» **WHAT THIS TASK INVOLVES**: All entries should be output exactly as they stand.

Records from a data collection:
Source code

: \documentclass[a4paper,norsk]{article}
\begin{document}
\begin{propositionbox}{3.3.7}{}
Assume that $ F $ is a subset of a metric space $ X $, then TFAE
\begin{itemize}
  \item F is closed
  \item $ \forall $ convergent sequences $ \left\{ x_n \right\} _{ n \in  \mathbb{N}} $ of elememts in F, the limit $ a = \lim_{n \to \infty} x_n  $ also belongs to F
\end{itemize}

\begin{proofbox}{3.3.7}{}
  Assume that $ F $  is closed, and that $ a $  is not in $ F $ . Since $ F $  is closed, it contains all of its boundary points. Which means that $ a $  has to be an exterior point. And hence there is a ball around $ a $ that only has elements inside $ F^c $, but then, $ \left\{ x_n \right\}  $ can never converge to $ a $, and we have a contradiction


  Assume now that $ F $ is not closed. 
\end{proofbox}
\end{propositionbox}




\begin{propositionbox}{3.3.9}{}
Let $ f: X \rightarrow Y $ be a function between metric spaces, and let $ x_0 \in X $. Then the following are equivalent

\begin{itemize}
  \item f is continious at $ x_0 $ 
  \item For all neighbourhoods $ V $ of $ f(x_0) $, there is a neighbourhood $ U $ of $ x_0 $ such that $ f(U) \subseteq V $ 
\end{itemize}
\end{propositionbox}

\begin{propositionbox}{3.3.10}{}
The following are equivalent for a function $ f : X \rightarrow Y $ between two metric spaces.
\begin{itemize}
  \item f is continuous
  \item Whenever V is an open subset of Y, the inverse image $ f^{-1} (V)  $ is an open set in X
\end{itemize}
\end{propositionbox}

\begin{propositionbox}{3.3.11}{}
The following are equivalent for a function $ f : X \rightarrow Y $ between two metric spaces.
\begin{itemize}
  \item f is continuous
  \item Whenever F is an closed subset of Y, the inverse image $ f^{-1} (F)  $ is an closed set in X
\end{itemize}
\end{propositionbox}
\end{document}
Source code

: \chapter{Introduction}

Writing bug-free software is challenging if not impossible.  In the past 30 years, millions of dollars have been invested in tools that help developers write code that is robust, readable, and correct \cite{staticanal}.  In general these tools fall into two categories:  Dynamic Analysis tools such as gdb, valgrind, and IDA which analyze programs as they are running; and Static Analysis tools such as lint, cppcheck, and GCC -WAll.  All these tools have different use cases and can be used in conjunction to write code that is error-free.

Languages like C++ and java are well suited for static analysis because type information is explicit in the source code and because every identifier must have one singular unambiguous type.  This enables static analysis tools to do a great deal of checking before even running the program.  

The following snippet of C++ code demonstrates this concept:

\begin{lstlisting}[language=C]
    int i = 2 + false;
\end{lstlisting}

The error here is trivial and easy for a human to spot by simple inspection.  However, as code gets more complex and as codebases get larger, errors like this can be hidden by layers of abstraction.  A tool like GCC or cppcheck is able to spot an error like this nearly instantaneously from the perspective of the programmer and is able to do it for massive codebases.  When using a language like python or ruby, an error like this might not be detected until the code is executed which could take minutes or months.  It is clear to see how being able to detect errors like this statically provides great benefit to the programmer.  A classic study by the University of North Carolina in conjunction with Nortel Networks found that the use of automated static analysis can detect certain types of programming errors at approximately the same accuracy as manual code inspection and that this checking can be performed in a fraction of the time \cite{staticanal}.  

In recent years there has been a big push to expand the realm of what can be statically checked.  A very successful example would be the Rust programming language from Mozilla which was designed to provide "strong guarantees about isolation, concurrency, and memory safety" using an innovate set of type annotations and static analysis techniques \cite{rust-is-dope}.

» **RESPONSE BOX**:
Source code

: \documentclass[a4paper,norsk]{article}
\begin{document}
\begin{propositionbox}{3.3.7}{}
Assume that $ F $ is a subset of a metric space $ X $, then TFAE
\begin{itemize}
  \item F is closed
  \item $ \forall $ convergent sequences $ \left\{ x_n \right\} _{ n \in  \mathbb{N}} $ of elememts in F, the limit $ a = \lim_{n \to \infty} x_n  $ also belongs to F
\end{itemize}

\begin{proofbox}{3.3.7}{}
  Assume that $ F $  is closed, and that $ a $  is not in $ F $ . Since $ F $  is closed, it contains all of its boundary points. Which means that $ a $  has to be an exterior point. And hence there is a ball around $ a $ that only has elements inside $ F^c $, but then, $ \left\{ x_n \right\}  $ can never converge to $ a $, and we have a contradiction


  Assume now that $ F $ is not closed. 
\end{proofbox}
\end{propositionbox}




\begin{propositionbox}{3.3.9}{}
Let $ f: X \rightarrow Y $ be a function between metric spaces, and let $ x_0 \in X $. Then the following are equivalent

\begin{itemize}
  \item f is continious at $ x_0 $ 
  \item For all neighbourhoods $ V $ of $ f(x_0) $, there is a neighbourhood $ U $ of $ x_0 $ such that $ f(U) \subseteq V $ 
\end{itemize}
\end{propositionbox}

\begin{propositionbox}{3.3.10}{}
The following are equivalent for a function $ f : X \rightarrow Y $ between two metric spaces.
\begin{itemize}
  \item f is continuous
  \item Whenever V is an open subset of Y, the inverse image $ f^{-1} (V)  $ is an open set in X
\end{itemize}
\end{propositionbox}

\begin{propositionbox}{3.3.11}{}
The following are equivalent for a function $ f : X \rightarrow Y $ between two metric spaces.
\begin{itemize}
  \item f is continuous
  \item Whenever F is an closed subset of Y, the inverse image $ f^{-1} (F)  $ is an closed set in X
\end{itemize}
\end{propositionbox}
\end{document}
Source code

: \chapter{Introduction}

Writing bug-free software is challenging if not impossible.  In the past 30 years, millions of dollars have been invested in tools that help developers write code that is robust, readable, and correct \cite{staticanal}.  In general these tools fall into two categories:  Dynamic Analysis tools such as gdb, valgrind, and IDA which analyze programs as they are running; and Static Analysis tools such as lint, cppcheck, and GCC -WAll.  All these tools have different use cases and can be used in conjunction to write code that is error-free.

Languages like C++ and java are well suited for static analysis because type information is explicit in the source code and because every identifier must have one singular unambiguous type.  This enables static analysis tools to do a great deal of checking before even running the program.  

The following snippet of C++ code demonstrates this concept:

\begin{lstlisting}[language=C]
    int i = 2 + false;
\end{lstlisting}

The error here is trivial and easy for a human to spot by simple inspection.  However, as code gets more complex and as codebases get larger, errors like this can be hidden by layers of abstraction.  A tool like GCC or cppcheck is able to spot an error like this nearly instantaneously from the perspective of the programmer and is able to do it for massive codebases.  When using a language like python or ruby, an error like this might not be detected until the code is executed which could take minutes or months.  It is clear to see how being able to detect errors like this statically provides great benefit to the programmer.  A classic study by the University of North Carolina in conjunction with Nortel Networks found that the use of automated static analysis can detect certain types of programming errors at approximately the same accuracy as manual code inspection and that this checking can be performed in a fraction of the time \cite{staticanal}.  

In recent years there has been a big push to expand the realm of what can be statically checked.  A very successful example would be the Rust programming language from Mozilla which was designed to provide "strong guarantees about isolation, concurrency, and memory safety" using an innovate set of type annotations and static analysis techniques \cite{rust-is-dope}.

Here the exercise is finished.